The mistake people make immediately is slapping them into a regular plastic container while they’re still warm. Oops! That traps steam, and that steam turns your crispy, cheesy outer layer into sad, damp cardboard. Never do that!
First, let your Bacon And Cheese Loaded Waffles cool completely on a wire rack separated from each other. Once they are totally cold, you can stack them, but you absolutely have to put parchment paper or wax paper between each waffle layer. Slide the stack into a good, airtight container or a heavy-duty freezer bag.
Storing Your Savory Waffles
In the fridge, they’ll hang out happily like this for about three or four days. They freeze even better! If you’re freezing them, just make sure you press as much air out of the bag as you can before sealing tightly. They’ll last a couple of months this way, easily.
Restoring the Crispness
When you’re ready to eat them, you need high, dry heat to wake up that texture. Forget the microwave; it’s a flavor and texture killer for waffles. I swear by the toaster oven or, even better, the air fryer for perfect results.
Just lay the waffle right in the basket or on the toaster oven tray—no need to thaw! Heat the air fryer/toaster oven to about 350°F (175°C). They only take about 4 to 6 minutes to reheat, but the real sign they are done is when you hear that beautiful, crisp sound when you tap them with a fork.
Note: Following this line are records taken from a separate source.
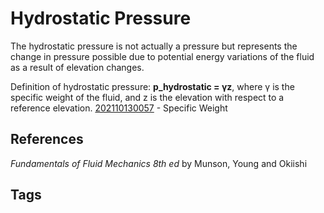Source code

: # Hydrostatic Pressure 

The hydrostatic pressure is not actually a pressure but represents the change in pressure possible due to potential energy variations of the fluid as a result of elevation changes.

Definition of hydrostatic pressure: **p_hydrostatic = γz**, where γ is the specific weight of the fluid, and z is the elevation with respect to a reference elevation.
[202110130057](../202110130057) - Specific Weight 

## References
*Fundamentals of Fluid Mechanics 8th ed* by Munson, Young and Okiishi

## Tags
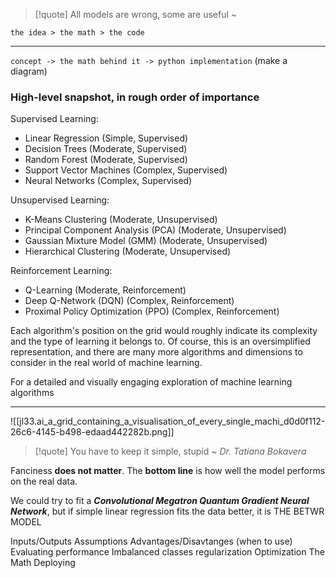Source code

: > [!quote] All models are wrong, some are useful ~ 

`the idea > the math > the code`

---

`concept -> the math behind it -> python implementation` (make a diagram)

### High-level snapshot, in rough order of importance

Supervised Learning:
- Linear Regression (Simple, Supervised)
- Decision Trees (Moderate, Supervised)
- Random Forest (Moderate, Supervised)
- Support Vector Machines (Complex, Supervised)
- Neural Networks (Complex, Supervised)

Unsupervised Learning:
- K-Means Clustering (Moderate, Unsupervised)
- Principal Component Analysis (PCA) (Moderate, Unsupervised)
- Gaussian Mixture Model (GMM) (Moderate, Unsupervised)
- Hierarchical Clustering (Moderate, Unsupervised)

Reinforcement Learning:
- Q-Learning (Moderate, Reinforcement)
- Deep Q-Network (DQN) (Complex, Reinforcement)
- Proximal Policy Optimization (PPO) (Complex, Reinforcement)

Each algorithm's position on the grid would roughly indicate its complexity and the type of learning it belongs to. Of course, this is an oversimplified representation, and there are many more algorithms and dimensions to consider in the real world of machine learning.

For a detailed and visually engaging exploration of machine learning algorithms

---

![[jl33.ai_a_grid_containing_a_visualisation_of_every_single_machi_d0d0f112-26c6-4145-b498-edaad442282b.png]]

> [!quote] You have to keep it simple, stupid ~ *Dr. Tatiana Bokavera*

Fanciness **does not matter**. The **bottom line** is how well the model performs on the real data. 

We could try to fit a ***Convolutional Megatron Quantum Gradient Neural Network***, but if simple linear regression fits the data better, it is THE BETWR MODEL



Inputs/Outputs
Assumptions
Advantages/Disavtanges (when to use)
Evaluating performance 
Imbalanced classes
regularization
Optimization
The Math
Deploying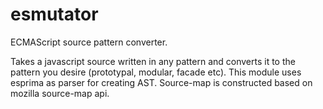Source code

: esmutator
=========

ECMAScript source pattern converter.

Takes a javascript source written in any pattern and converts it to the pattern you desire (prototypal, modular, facade etc). This module uses esprima as parser for creating AST. Source-map is constructed based on mozilla source-map api.
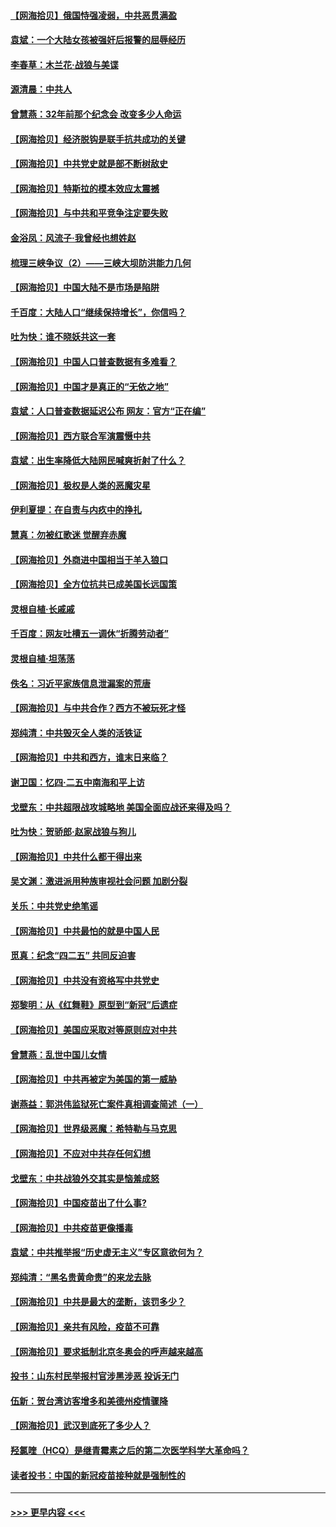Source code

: #### [【网海拾贝】俄国恃强凌弱，中共恶贯满盈](../pages/nsc993/n12936626.md?t=05110401) 
#### [袁斌：一个大陆女孩被强奸后报警的屈辱经历](../pages/nsc993/n12936547.md?t=05110401) 
#### [李春草：木兰花·战狼与美谍](../pages/nsc993/n12935995.md?t=05110401) 
#### [源清晨：中共人](../pages/nsc993/n12935589.md?t=05110401) 
#### [曾慧燕：32年前那个纪念会 改变多少人命运](../pages/nsc993/n12934233.md?t=05110401) 
#### [【网海拾贝】经济脱钩是联手抗共成功的关键](../pages/nsc993/n12934176.md?t=05110401) 
#### [【网海拾贝】中共党史就是部不断树敌史](../pages/nsc993/n12932844.md?t=05110401) 
#### [【网海拾贝】特斯拉的模本效应太震撼](../pages/nsc993/n12925626.md?t=05110401) 
#### [【网海拾贝】与中共和平竞争注定要失败](../pages/nsc993/n12923326.md?t=05110401) 
#### [金浴凤：风流子‧我曾经也想姓赵](../pages/nsc993/n12920911.md?t=05110401) 
#### [梳理三峡争议（2）——三峡大坝防洪能力几何](../pages/nsc993/n12920173.md?t=05110401) 
#### [【网海拾贝】中国大陆不是市场是陷阱](../pages/nsc993/n12920143.md?t=05110401) 
#### [千百度：大陆人口“继续保持增长”，你信吗？](../pages/nsc993/n12918946.md?t=05110401) 
#### [吐为快：谁不晓妖共这一套](../pages/nsc993/n12918941.md?t=05110401) 
#### [【网海拾贝】中国人口普查数据有多难看？](../pages/nsc993/n12917822.md?t=05110401) 
#### [【网海拾贝】中国才是真正的“无依之地”](../pages/nsc993/n12915845.md?t=05110401) 
#### [袁斌：人口普查数据延迟公布 网友：官方“正在编”](../pages/nsc993/n12915748.md?t=05110401) 
#### [【网海拾贝】西方联合军演震慑中共](../pages/nsc993/n12913466.md?t=05110401) 
#### [袁斌：出生率降低大陆网民喊爽折射了什么？](../pages/nsc993/n12913365.md?t=05110401) 
#### [【网海拾贝】极权是人类的恶魔灾星](../pages/nsc993/n12910697.md?t=05110401) 
#### [伊利夏提：在自责与内疚中的挣扎](../pages/nsc993/n12910493.md?t=05110401) 
#### [慧真：勿被红歌迷 觉醒弃赤魔](../pages/nsc993/n12910485.md?t=05110401) 
#### [【网海拾贝】外商进中国相当于羊入狼口](../pages/nsc993/n12908274.md?t=05110401) 
#### [【网海拾贝】全方位抗共已成美国长远国策](../pages/nsc993/n12906878.md?t=05110401) 
#### [灵根自植‧长戚戚](../pages/nsc993/n12905585.md?t=05110401) 
#### [千百度：网友吐槽五一调休“折腾劳动者”](../pages/nsc993/n12905934.md?t=05110401) 
#### [灵根自植‧坦荡荡](../pages/nsc993/n12905562.md?t=05110401) 
#### [佚名：习近平家族信息泄漏案的荒唐](../pages/nsc993/n12904705.md?t=05110401) 
#### [【网海拾贝】与中共合作？西方不被玩死才怪](../pages/nsc993/n12903873.md?t=05110401) 
#### [郑纯清：中共毁灭全人类的活铁证](../pages/nsc993/n12903785.md?t=05110401) 
#### [【网海拾贝】中共和西方，谁末日来临？](../pages/nsc993/n12903482.md?t=05110401) 
#### [谢卫国：忆四‧二五中南海和平上访](../pages/nsc993/n12902192.md?t=05110401) 
#### [戈壁东：中共超限战攻城略地 美国全面应战还来得及吗？](../pages/nsc993/n12902297.md?t=05110401) 
#### [吐为快：贺骄郎‧赵家战狼与狗儿](../pages/nsc993/n12902280.md?t=05110401) 
#### [【网海拾贝】中共什么都干得出来](../pages/nsc993/n12897500.md?t=05110401) 
#### [吴文渊：激进派用种族审视社会问题 加剧分裂](../pages/nsc993/n12893881.md?t=05110401) 
#### [关乐：中共党史绝笔谣](../pages/nsc993/n12897270.md?t=05110401) 
#### [【网海拾贝】中共最怕的就是中国人民](../pages/nsc993/n12894705.md?t=05110401) 
#### [觅真：纪念“四二五” 共同反迫害](../pages/nsc993/n12894553.md?t=05110401) 
#### [【网海拾贝】中共没有资格写中共党史](../pages/nsc993/n12892231.md?t=05110401) 
#### [郑黎明：从《红舞鞋》原型到“新冠”后遗症](../pages/nsc993/n12890469.md?t=05110401) 
#### [【网海拾贝】美国应采取对等原则应对中共](../pages/nsc993/n12889176.md?t=05110401) 
#### [曾慧燕：乱世中国儿女情](../pages/nsc993/n12887931.md?t=05110401) 
#### [【网海拾贝】中共再被定为美国的第一威胁](../pages/nsc993/n12887580.md?t=05110401) 
#### [谢燕益：郭洪伟监狱死亡案件真相调查简述（一）](../pages/nsc993/n12885648.md?t=05110401) 
#### [【网海拾贝】世界级恶魔：希特勒与马克思](../pages/nsc993/n12884062.md?t=05110401) 
#### [【网海拾贝】不应对中共存任何幻想](../pages/nsc993/n12881460.md?t=05110401) 
#### [戈壁东：中共战狼外交其实是恼羞成怒](../pages/nsc993/n12880392.md?t=05110401) 
#### [【网海拾贝】中国疫苗出了什么事?](../pages/nsc993/n12879124.md?t=05110401) 
#### [【网海拾贝】中共疫苗更像播毒](../pages/nsc993/n12876631.md?t=05110401) 
#### [袁斌：中共推举报“历史虚无主义”专区意欲何为？](../pages/nsc993/n12876530.md?t=05110401) 
#### [郑纯清：“黑名贵黄命贵”的来龙去脉](../pages/nsc993/n12875589.md?t=05110401) 
#### [【网海拾贝】中共是最大的垄断，该罚多少？](../pages/nsc993/n12874006.md?t=05110401) 
#### [【网海拾贝】亲共有风险，疫苗不可靠](../pages/nsc993/n12872224.md?t=05110401) 
#### [【网海拾贝】要求抵制北京冬奥会的呼声越来越高](../pages/nsc993/n12868962.md?t=05110401) 
#### [投书：山东村民举报村官涉黑涉恶 投诉无门](../pages/nsc993/n12869726.md?t=05110401) 
#### [伍新：贺台湾访客增多和美德州疫情骤降](../pages/nsc993/n12865651.md?t=05110401) 
#### [【网海拾贝】武汉到底死了多少人？](../pages/nsc993/n12863707.md?t=05110401) 
#### [羟氯喹（HCQ）是继青霉素之后的第二次医学科学大革命吗？](../pages/nsc993/n12638564.md?t=05110401) 
#### [读者投书：中国的新冠疫苗接种就是强制性的](../pages/nsc993/n12859932.md?t=05110401) 

----
#### [ >>> 更早内容 <<< ](../indexes/nsc993-earlier.md)
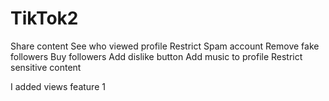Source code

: # TikTok2

Share content
See who viewed profile
Restrict Spam account
Remove fake followers
Buy followers
Add dislike button
Add music to profile
Restrict sensitive content

I added views feature 1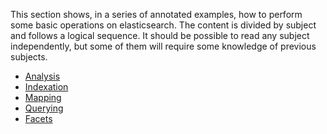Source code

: This section shows, in a series of annotated examples, how to perform some basic operations on elasticsearch.
The content is divided by subject and follows a logical sequence. It should be possible to read any subject independently, but some of them will require some knowledge of previous subjects.

- [Analysis](analysis.md)
- [Indexation](indexation.md)
- [Mapping](mapping.md)
- [Querying](querying.md)
- [Facets](facets.md)

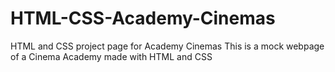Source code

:# HTML-CSS-Academy-Cinemas
HTML and CSS project page for Academy Cinemas
This is a mock webpage of a Cinema Academy made with HTML and CSS
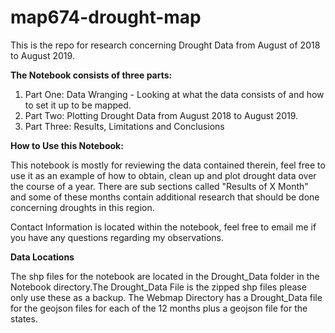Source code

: # map674-drought-map
This is the repo for research concerning Drought Data from August of 2018 to August 2019. 
<p><b> The Notebook consists of three parts:</b></p> 
  <ol> 
    <li> Part One: Data Wranging - Looking at what the data consists of and how to set it up to be mapped. </li> 
    <li> Part Two: Plotting  Drought Data from August 2018 to August 2019. </li> 
    <li> Part Three: Results, Limitations and Conclusions</li> 
   </ol> 
 <p><b> How to Use this Notebook:</b></p>
 <p> This notebook is mostly for reviewing the data contained therein, feel free to use it as an example of how to obtain, clean up and plot drought data over the course of a year. There are sub sections called "Results of X Month" and some of these months contain additional research that should be done concerning droughts in this region.</p> 
 <p> Contact Information is located within the notebook, feel free to email me if you have any questions regarding my observations. </p> 
 <p><b> Data Locations</b></p> 
  <p> The shp files for the notebook are located in the Drought_Data folder in the Notebook directory.The Drought_Data File is the zipped shp files please only use these as a backup. 
  The Webmap Directory has a Drought_Data file for the geojson files for each of the 12 months plus a geojson file for the states. </p> 
 
 
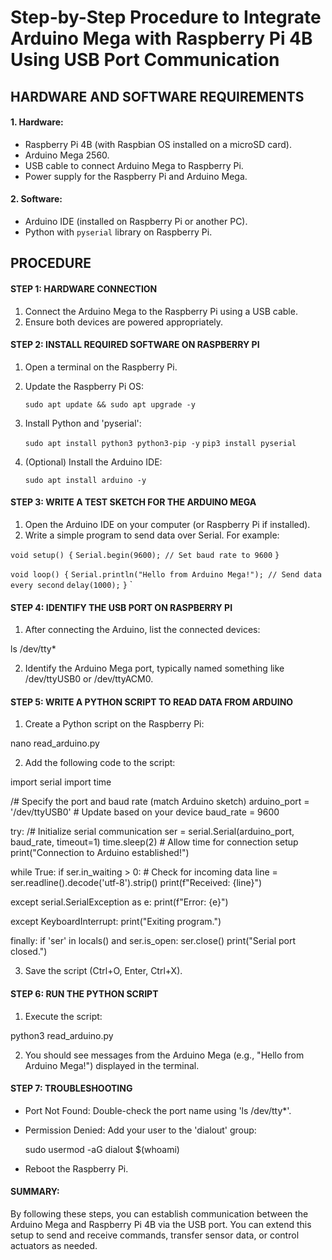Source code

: # Step-by-Step Procedure to Integrate Arduino Mega with Raspberry Pi 4B Using USB Port Communication #

## HARDWARE AND SOFTWARE REQUIREMENTS ##

#### 1. Hardware: #### 
  - Raspberry Pi 4B (with Raspbian OS installed on a microSD card).
  - Arduino Mega 2560.
  - USB cable to connect Arduino Mega to Raspberry Pi.
  - Power supply for the Raspberry Pi and Arduino Mega.

#### 2. Software: #### 
  - Arduino IDE (installed on Raspberry Pi or another PC).
  - Python with `pyserial` library on Raspberry Pi.

## PROCEDURE ##

#### STEP 1: HARDWARE CONNECTION ####
1. Connect the Arduino Mega to the Raspberry Pi using a USB cable.
2. Ensure both devices are powered appropriately.

#### STEP 2: INSTALL REQUIRED SOFTWARE ON RASPBERRY PI #### 
1. Open a terminal on the Raspberry Pi.
2. Update the Raspberry Pi OS:

    `sudo apt update && sudo apt upgrade -y`

3. Install Python and 'pyserial':

   `sudo apt install python3 python3-pip -y`
   `pip3 install pyserial`

5. (Optional) Install the Arduino IDE:

   `sudo apt install arduino -y`

#### STEP 3: WRITE A TEST SKETCH FOR THE ARDUINO MEGA #### 
1. Open the Arduino IDE on your computer (or Raspberry Pi if installed).
2. Write a simple program to send data over Serial. For example:

`void setup() {`
 `Serial.begin(9600); // Set baud rate to 9600`
`}`

`void loop() {`
 `Serial.println("Hello from Arduino Mega!"); // Send data every second`
 `delay(1000);`
`}`
`
#### STEP 4: IDENTIFY THE USB PORT ON RASPBERRY PI ####
1. After connecting the Arduino, list the connected devices:

  ls /dev/tty*
 
2. Identify the Arduino Mega port, typically named something like /dev/ttyUSB0 or /dev/ttyACM0.

#### STEP 5: WRITE A PYTHON SCRIPT TO READ DATA FROM ARDUINO ####
1. Create a Python script on the Raspberry Pi:

  nano read_arduino.py

2. Add the following code to the script:

import serial
import time

/# Specify the port and baud rate (match Arduino sketch)
arduino_port = '/dev/ttyUSB0'  # Update based on your device
baud_rate = 9600

try:
   /# Initialize serial communication
   ser = serial.Serial(arduino_port, baud_rate, timeout=1)
   time.sleep(2)  # Allow time for connection setup
   print("Connection to Arduino established!")

   while True:
       if ser.in_waiting > 0:  # Check for incoming data
           line = ser.readline().decode('utf-8').strip()
           print(f"Received: {line}")

except serial.SerialException as e:
   print(f"Error: {e}")

except KeyboardInterrupt:
   print("Exiting program.")

finally:
   if 'ser' in locals() and ser.is_open:
       ser.close()
       print("Serial port closed.")  

3. Save the script (Ctrl+O, Enter, Ctrl+X).

#### STEP 6: RUN THE PYTHON SCRIPT #### 
1. Execute the script:

  python3 read_arduino.py
 
2. You should see messages from the Arduino Mega (e.g., "Hello from Arduino Mega!") displayed in the terminal.

#### STEP 7: TROUBLESHOOTING #### 
- Port Not Found: Double-check the port name using 'ls /dev/tty*'.
- Permission Denied: Add your user to the 'dialout' group:

  sudo usermod -aG dialout $(whoami)

- Reboot the Raspberry Pi.

#### SUMMARY: #### 

By following these steps, you can establish communication between the Arduino Mega and Raspberry Pi 4B via the USB port. You can extend this setup to send and receive commands, transfer sensor data, or control actuators as needed.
That means you’ve rescued that perfect crunch!
Frequently Asked Questions About Bacon And Cheese Loaded Waffles
Can I use a different cheese besides sharp cheddar?
Absolutely, yes! Sharp cheddar is my go-to for that nice tangy bite, but these savory waffles are extremely forgiving. If you want something that melts super gooey and stretches beautifully, Monterey Jack is fantastic. Or, if you want a more complex flavor profile, try Gruyère—it’s amazing with bacon! I’ve even thrown in a little smoked Gouda once for a real flavor punch. Just make sure whatever cheese you use is relatively low in moisture so it doesn’t make the batter wet. Speaking of cheese, if you love loaded flavors, you have to see how I make my loaded bacon cheeseburger pasta!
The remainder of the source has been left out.